_Task requirements_
With the line containing "##Project Page: Demo & Info" as the final line, restate exactly every line of the data below from the first one onward, and copy no pictures.

Stored data:
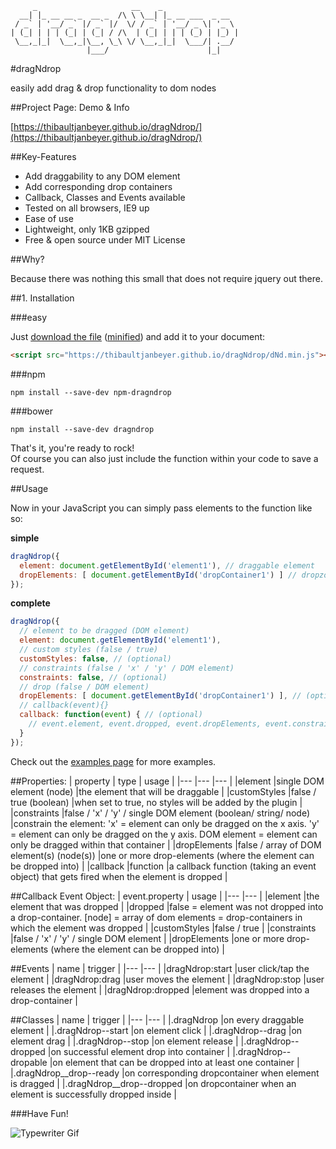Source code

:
 ```text
     _                     __    _
  __| |_ __ __ _  __ _  /\ \ \__| |_ __ ___  _ __
 / _` | '__/ _` |/ _` |/  \/ / _` | '__/ _ \| '_ \
| (_| | | | (_| | (_| / /\  | (_| | | | (_) | |_) |
 \__,_|_|  \__,_|\__, \_\ \/ \__,_|_|  \___/| .__/
                 |___/                      |_|
```

#dragNdrop

easily add drag & drop functionality to dom nodes

##Project Page: Demo & Info

[https://thibaultjanbeyer.github.io/dragNdrop/](https://thibaultjanbeyer.github.io/dragNdrop/)

##Key-Features

- Add draggability to any DOM element
- Add corresponding drop containers
- Callback, Classes and Events available
- Tested on all browsers, IE9 up
- Ease of use
- Lightweight, only 1KB gzipped
- Free & open source under MIT License

##Why?

Because there was nothing this small that does not require jquery out there.


##1. Installation

###easy

Just [download the file](https://github.com/ThibaultJanBeyer/dragNdrop/blob/master/dist/dragNdrop.js) ([minified](https://github.com/ThibaultJanBeyer/dragNdrop/blob/master/dist/dNd.min.js)) and add it to your document:  
```html
<script src="https://thibaultjanbeyer.github.io/dragNdrop/dNd.min.js"></script>
```

###npm

```
npm install --save-dev npm-dragndrop
```

###bower

```
npm install --save-dev dragndrop
```

That's it, you're ready to rock!  
Of course you can also just include the function within your code to save a request.


##Usage

Now in your JavaScript you can simply pass elements to the function like so:

**simple**
```javascript
dragNdrop({
  element: document.getElementById('element1'), // draggable element
  dropElements: [ document.getElementById('dropContainer1') ] // dropzone (optional)
});
```
**complete**
```javascript
dragNdrop({
  // element to be dragged (DOM element)
  element: document.getElementById('element1'),
  // custom styles (false / true)
  customStyles: false, // (optional)
  // constraints (false / 'x' / 'y' / DOM element)
  constraints: false, // (optional)
  // drop (false / DOM element)
  dropElements: [ document.getElementById('dropContainer1') ], // (optional)
  // callback(event){}
  callback: function(event) { // (optional)
    // event.element, event.dropped, event.dropElements, event.constraints, event.customStyles
  }
});
```
Check out the [examples page](https://thibaultjanbeyer.github.io/dragNdrop/) for more examples.


##Properties:
| property | type | usage |
|--- |--- |--- |
|element |single DOM element (node) |the element that will be draggable |
|customStyles |false / true (boolean) |when set to true, no styles will be added by the plugin |
|constraints |false / 'x' / 'y' / single DOM element (boolean/ string/ node) |constrain the element: 'x' = element can only be dragged on the x axis. 'y' = element can only be dragged on the y axis. DOM element = element can only be dragged within that container |
|dropElements |false / array of DOM element(s) (node(s)) |one or more drop-elements (where the element can be dropped into) |
|callback |function |a callback function (taking an event object) that gets fired when the element is dropped |

##Callback Event Object:
| event.property | usage |
|--- |--- |
|element |the element that was dropped |
|dropped |false = element was not dropped into a drop-container. [node] = array of dom elements = drop-containers in which the element was dropped |
|customStyles |false / true |
|constraints |false / 'x' / 'y' / single DOM element |
|dropElements |one or more drop-elements (where the element can be dropped into) |

##Events
| name | trigger |
|--- |--- |
|dragNdrop:start |user click/tap the element |
|dragNdrop:drag |user moves the element |
|dragNdrop:stop |user releases the element |
|dragNdrop:dropped |element was dropped into a drop-container |

##Classes
| name | trigger |
|--- |--- |
|.dragNdrop |on every draggable element |
|.dragNdrop--start |on element click |
|.dragNdrop--drag |on element drag |
|.dragNdrop--stop |on element release |
|.dragNdrop--dropped |on successful element drop into container |
|.dragNdrop--dropable |on element that can be dropped into at least one container |
|.dragNdrop__drop--ready |on corresponding dropcontainer when element is dragged |
|.dragNdrop__drop--dropped |on dropcontainer when an element is successfully dropped inside |

###Have Fun!

![Typewriter Gif](https://thibaultjanbeyer.github.io/dragNdrop/typewriter.gif)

_Written response_
Source code

:
 ```text
     _                     __    _
  __| |_ __ __ _  __ _  /\ \ \__| |_ __ ___  _ __
 / _` | '__/ _` |/ _` |/  \/ / _` | '__/ _ \| '_ \
| (_| | | | (_| | (_| / /\  | (_| | | | (_) | |_) |
 \__,_|_|  \__,_|\__, \_\ \/ \__,_|_|  \___/| .__/
                 |___/                      |_|
```

#dragNdrop

easily add drag & drop functionality to dom nodes

##Project Page: Demo & Info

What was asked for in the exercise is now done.